WHAT IS NEEDED
If a line in the material below holds the string "problems", tally it, then give the tally alone.

THE RECORDS
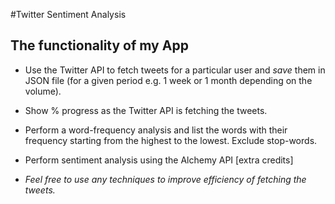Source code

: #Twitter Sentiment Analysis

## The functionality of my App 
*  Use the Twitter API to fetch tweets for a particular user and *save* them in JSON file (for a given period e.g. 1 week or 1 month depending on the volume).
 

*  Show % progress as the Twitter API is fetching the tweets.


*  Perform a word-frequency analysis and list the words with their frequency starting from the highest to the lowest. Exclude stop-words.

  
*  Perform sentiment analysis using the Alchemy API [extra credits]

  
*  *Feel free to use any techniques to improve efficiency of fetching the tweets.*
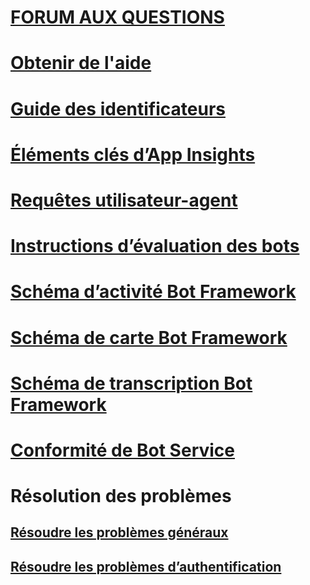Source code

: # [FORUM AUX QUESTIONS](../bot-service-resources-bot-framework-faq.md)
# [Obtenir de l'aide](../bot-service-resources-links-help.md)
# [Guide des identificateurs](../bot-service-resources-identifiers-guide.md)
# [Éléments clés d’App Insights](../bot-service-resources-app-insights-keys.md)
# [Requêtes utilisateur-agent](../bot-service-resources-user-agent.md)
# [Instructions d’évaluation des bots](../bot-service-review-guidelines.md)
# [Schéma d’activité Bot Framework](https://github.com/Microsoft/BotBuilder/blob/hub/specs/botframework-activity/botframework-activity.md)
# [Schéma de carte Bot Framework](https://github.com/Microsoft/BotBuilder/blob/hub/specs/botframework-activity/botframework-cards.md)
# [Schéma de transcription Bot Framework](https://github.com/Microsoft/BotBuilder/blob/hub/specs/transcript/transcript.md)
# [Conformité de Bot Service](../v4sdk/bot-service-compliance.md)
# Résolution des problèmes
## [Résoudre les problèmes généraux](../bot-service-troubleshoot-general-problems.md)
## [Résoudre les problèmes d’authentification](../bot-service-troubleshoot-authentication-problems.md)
---
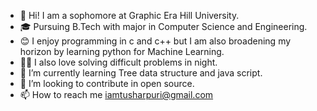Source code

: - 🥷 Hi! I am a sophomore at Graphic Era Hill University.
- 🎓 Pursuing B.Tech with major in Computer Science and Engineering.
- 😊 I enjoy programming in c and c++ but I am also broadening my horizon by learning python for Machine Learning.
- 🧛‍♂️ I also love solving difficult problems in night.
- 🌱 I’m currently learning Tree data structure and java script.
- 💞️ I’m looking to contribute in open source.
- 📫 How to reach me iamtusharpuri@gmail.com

RESPONSE TO THIS TASK
3